Não constitui punição o princípio do usuário-pagador, “pois mesmo não existindo qualquer ilicitude no comportamento do pagador ele pode ser implementado”, ressalta Machado (2013, p. 95- 96), que dispõe:
“Assim, para tornar obrigatório o pagamento pelo uso do recurso ou pela sua poluição não há necessidade de ser provado que o usuário e o poluidor estão cometendo faltas ou infrações. O órgão que pretenda receber o pagamento deve provar o efetivo uso do recurso ambiental ou a sua poluição. A existência de autorização administrativa para poluir, segundo as normas de emissão regularmente fixadas, não isenta o poluidor de pagar pela poluição por ele efetuada.”
3. DOS RECURSOS HÍDRICOS
Os recursos hídricos presentes no território nacional são imensos, conforme comprova levantamento da Agência Nacional de Águas- ANA, em 2007, transcrito na parte em que interessa:
“No País, a precipitação média anual é de 1.797 mm. As maiores precipitações anuais são observadas nas regiões Amazônica (2.239 mm), Tocantins/ Araguaia (1.837 mm), Atlântico Nordeste Ocidental (1.790 mm) e Uruguai (1.785 mm); ao passo que os menores valores ocorrem nas regiões hidrográ- ficas do São Francisco (1.037 mm), Atlântico Leste (1.058 mm), Parnaíba (1.117 mm) e Atlântico Nordeste Oriental (1.218 mm). […]
A vazão média anual dos rios em território brasileiro é de 179 mil m3/s, valor que corresponde a aproximadamente 12% da disponibilidade mundial de água doce. A região hidrográfica Amazônica detém 73,6% dos recursos hídricos superficiais.

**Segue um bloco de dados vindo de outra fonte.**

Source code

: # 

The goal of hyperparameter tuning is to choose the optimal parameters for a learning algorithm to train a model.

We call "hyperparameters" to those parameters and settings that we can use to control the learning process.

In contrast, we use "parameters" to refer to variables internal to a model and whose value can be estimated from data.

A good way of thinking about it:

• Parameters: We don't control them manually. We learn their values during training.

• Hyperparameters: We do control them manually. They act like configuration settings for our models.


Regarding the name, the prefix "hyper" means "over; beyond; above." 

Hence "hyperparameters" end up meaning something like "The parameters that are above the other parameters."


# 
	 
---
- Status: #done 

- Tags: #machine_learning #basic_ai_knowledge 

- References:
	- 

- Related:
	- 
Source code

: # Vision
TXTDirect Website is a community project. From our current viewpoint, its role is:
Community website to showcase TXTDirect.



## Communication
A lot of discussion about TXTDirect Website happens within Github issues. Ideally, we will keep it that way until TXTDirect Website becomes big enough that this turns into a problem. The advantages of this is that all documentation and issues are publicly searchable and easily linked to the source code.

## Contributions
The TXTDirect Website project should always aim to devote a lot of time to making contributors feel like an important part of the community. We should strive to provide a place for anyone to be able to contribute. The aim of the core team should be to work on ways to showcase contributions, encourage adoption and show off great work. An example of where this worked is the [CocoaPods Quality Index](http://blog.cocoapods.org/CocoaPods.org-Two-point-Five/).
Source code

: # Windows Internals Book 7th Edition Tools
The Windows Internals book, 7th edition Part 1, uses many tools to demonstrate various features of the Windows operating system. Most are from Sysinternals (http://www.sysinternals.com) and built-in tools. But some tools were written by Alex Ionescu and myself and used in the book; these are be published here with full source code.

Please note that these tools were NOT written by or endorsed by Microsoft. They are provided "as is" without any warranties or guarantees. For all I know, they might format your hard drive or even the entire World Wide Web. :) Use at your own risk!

Ou seja, a vazão média desta região é quase três vezes maior que a soma das vazões das demais regiões hidrográficas. Considerando a contribuição de vazões em território estrangeiro, a vazão média anual total atinge valor da ordem de 267 mil m3/s, que corresponde a 18% da disponibilidade mundial. A segunda maior região, em termos de vazão média, é a do Tocantins/Araguaia, com 13.624 m3/s (7,6%), seguida da região do Paraná, com 11.453 m3/s (6,4%). As bacias com menor vazão são, respectivamente: Parnaíba, com 763 m3/s (0,4%); Atlântico Nordeste Oriental, com 779 m3/s (0,4%) e Atlântico Leste, com 1.492 m3/s (0,8%). […]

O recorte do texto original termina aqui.